- EXTRACTED DATA -
**********

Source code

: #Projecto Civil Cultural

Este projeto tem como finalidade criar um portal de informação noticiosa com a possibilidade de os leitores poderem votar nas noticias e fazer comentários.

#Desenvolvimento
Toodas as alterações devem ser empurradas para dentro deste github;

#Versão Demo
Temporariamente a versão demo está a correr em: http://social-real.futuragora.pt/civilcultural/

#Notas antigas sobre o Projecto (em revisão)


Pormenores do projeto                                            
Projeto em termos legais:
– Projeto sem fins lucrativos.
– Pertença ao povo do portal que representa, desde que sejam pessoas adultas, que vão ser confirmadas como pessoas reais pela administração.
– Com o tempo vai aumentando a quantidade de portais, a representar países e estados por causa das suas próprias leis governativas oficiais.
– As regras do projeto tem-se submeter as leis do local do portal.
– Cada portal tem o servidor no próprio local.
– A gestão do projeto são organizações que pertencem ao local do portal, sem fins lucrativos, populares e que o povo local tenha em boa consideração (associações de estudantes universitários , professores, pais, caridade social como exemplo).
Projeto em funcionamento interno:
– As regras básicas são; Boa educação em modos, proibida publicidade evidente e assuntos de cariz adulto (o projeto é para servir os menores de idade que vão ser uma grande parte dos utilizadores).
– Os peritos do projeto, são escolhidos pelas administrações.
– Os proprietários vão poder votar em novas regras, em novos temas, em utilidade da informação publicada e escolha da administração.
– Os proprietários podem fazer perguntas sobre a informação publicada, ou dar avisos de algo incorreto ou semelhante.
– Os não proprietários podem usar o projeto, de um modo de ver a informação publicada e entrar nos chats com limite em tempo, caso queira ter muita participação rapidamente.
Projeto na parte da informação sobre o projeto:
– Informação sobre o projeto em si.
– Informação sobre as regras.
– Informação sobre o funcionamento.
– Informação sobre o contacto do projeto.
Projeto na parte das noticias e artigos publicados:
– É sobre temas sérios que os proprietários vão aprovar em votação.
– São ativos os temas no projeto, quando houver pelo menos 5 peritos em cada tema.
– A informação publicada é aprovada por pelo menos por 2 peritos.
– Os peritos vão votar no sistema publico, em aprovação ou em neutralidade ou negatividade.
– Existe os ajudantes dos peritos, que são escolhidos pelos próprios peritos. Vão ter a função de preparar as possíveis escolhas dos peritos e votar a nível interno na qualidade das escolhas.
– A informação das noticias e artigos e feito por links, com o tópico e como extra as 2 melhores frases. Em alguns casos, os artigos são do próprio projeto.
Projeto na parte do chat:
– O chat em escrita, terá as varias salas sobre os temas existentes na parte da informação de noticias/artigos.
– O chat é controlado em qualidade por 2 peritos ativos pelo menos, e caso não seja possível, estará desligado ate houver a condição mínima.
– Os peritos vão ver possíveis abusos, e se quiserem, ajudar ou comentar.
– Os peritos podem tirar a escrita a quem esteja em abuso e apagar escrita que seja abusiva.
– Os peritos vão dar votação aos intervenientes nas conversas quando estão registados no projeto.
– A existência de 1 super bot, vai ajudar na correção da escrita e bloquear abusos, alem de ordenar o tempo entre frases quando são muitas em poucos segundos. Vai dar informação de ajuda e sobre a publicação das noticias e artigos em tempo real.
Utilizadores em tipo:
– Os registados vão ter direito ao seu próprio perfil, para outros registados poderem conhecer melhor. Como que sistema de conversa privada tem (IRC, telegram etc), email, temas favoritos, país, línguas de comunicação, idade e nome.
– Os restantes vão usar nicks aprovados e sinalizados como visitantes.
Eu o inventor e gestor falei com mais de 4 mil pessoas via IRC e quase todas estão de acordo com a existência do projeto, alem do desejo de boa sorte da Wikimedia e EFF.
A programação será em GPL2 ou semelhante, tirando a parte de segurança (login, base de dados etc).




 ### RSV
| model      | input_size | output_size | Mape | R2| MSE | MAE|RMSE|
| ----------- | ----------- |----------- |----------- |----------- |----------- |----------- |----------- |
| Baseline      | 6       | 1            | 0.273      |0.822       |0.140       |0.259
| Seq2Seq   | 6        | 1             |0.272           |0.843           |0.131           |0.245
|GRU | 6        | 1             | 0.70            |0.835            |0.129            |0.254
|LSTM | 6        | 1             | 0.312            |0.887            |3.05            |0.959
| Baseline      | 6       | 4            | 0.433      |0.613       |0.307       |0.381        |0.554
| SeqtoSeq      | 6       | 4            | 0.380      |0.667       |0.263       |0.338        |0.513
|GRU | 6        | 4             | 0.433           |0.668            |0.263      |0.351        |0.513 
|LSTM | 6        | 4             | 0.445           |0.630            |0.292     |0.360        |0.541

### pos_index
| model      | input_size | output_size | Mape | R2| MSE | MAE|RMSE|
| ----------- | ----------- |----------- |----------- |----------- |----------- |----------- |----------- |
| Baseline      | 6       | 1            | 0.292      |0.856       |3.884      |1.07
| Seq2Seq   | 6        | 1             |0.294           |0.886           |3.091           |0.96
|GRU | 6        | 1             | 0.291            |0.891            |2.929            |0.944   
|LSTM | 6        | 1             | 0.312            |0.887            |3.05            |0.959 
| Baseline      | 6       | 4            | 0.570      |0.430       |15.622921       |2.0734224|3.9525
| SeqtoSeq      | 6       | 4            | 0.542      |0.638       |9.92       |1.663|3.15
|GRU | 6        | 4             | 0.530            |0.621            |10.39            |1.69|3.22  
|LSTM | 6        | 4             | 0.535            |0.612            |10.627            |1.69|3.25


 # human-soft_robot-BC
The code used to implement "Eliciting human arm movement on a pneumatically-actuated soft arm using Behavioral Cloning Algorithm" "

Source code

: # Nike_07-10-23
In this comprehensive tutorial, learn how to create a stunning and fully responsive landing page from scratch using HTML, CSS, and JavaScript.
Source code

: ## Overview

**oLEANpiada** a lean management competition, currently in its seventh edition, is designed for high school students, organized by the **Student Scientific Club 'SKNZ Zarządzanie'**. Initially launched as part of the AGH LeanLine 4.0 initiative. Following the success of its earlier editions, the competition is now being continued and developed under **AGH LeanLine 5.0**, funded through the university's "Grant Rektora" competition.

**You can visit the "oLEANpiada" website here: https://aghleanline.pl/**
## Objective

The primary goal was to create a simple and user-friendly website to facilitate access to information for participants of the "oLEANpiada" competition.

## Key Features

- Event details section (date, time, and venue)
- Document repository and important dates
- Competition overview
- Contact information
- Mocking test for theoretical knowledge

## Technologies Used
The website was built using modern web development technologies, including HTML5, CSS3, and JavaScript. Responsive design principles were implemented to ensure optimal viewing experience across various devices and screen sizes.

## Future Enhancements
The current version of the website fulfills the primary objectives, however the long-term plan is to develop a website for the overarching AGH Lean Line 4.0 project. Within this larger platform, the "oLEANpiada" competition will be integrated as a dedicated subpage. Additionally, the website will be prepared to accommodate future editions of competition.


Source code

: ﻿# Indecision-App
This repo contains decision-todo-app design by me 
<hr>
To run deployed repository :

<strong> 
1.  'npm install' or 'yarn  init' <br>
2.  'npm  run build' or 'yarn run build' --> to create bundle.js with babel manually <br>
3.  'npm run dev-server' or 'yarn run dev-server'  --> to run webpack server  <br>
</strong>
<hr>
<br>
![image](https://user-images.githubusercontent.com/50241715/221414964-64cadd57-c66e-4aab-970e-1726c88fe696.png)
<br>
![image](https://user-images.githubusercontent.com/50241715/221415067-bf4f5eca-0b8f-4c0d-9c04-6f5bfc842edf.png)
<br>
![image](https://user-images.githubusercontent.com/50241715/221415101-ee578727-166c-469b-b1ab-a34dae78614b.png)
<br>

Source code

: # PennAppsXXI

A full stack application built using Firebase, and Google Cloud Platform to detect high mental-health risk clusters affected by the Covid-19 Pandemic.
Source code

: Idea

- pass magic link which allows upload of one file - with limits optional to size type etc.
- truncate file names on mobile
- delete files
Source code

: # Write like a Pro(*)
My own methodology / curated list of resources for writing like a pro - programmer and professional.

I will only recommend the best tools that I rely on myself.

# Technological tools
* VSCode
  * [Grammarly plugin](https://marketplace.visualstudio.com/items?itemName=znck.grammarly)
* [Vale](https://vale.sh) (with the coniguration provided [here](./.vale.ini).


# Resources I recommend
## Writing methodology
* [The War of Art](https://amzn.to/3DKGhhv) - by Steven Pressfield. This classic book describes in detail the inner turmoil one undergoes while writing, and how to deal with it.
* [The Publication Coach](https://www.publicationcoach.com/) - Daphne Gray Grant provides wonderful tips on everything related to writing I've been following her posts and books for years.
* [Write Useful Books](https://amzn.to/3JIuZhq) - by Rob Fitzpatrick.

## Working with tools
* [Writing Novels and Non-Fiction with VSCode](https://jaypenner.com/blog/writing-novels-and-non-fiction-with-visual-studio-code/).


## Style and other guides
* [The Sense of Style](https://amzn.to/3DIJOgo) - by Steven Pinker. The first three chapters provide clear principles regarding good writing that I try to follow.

**********

- WORK REQUEST -
Would you please copy, word for word, everything above from the line containing "# Technological tools" down to the line containing "## Style and other guides", those two lines included?

- TASK RESULT -
# Technological tools
* VSCode
  * [Grammarly plugin](https://marketplace.visualstudio.com/items?itemName=znck.grammarly)
* [Vale](https://vale.sh) (with the coniguration provided [here](./.vale.ini).


# Resources I recommend
## Writing methodology
* [The War of Art](https://amzn.to/3DKGhhv) - by Steven Pressfield. This classic book describes in detail the inner turmoil one undergoes while writing, and how to deal with it.
* [The Publication Coach](https://www.publicationcoach.com/) - Daphne Gray Grant provides wonderful tips on everything related to writing I've been following her posts and books for years.
* [Write Useful Books](https://amzn.to/3JIuZhq) - by Rob Fitzpatrick.

## Working with tools
* [Writing Novels and Non-Fiction with VSCode](https://jaypenner.com/blog/writing-novels-and-non-fiction-with-visual-studio-code/).


## Style and other guides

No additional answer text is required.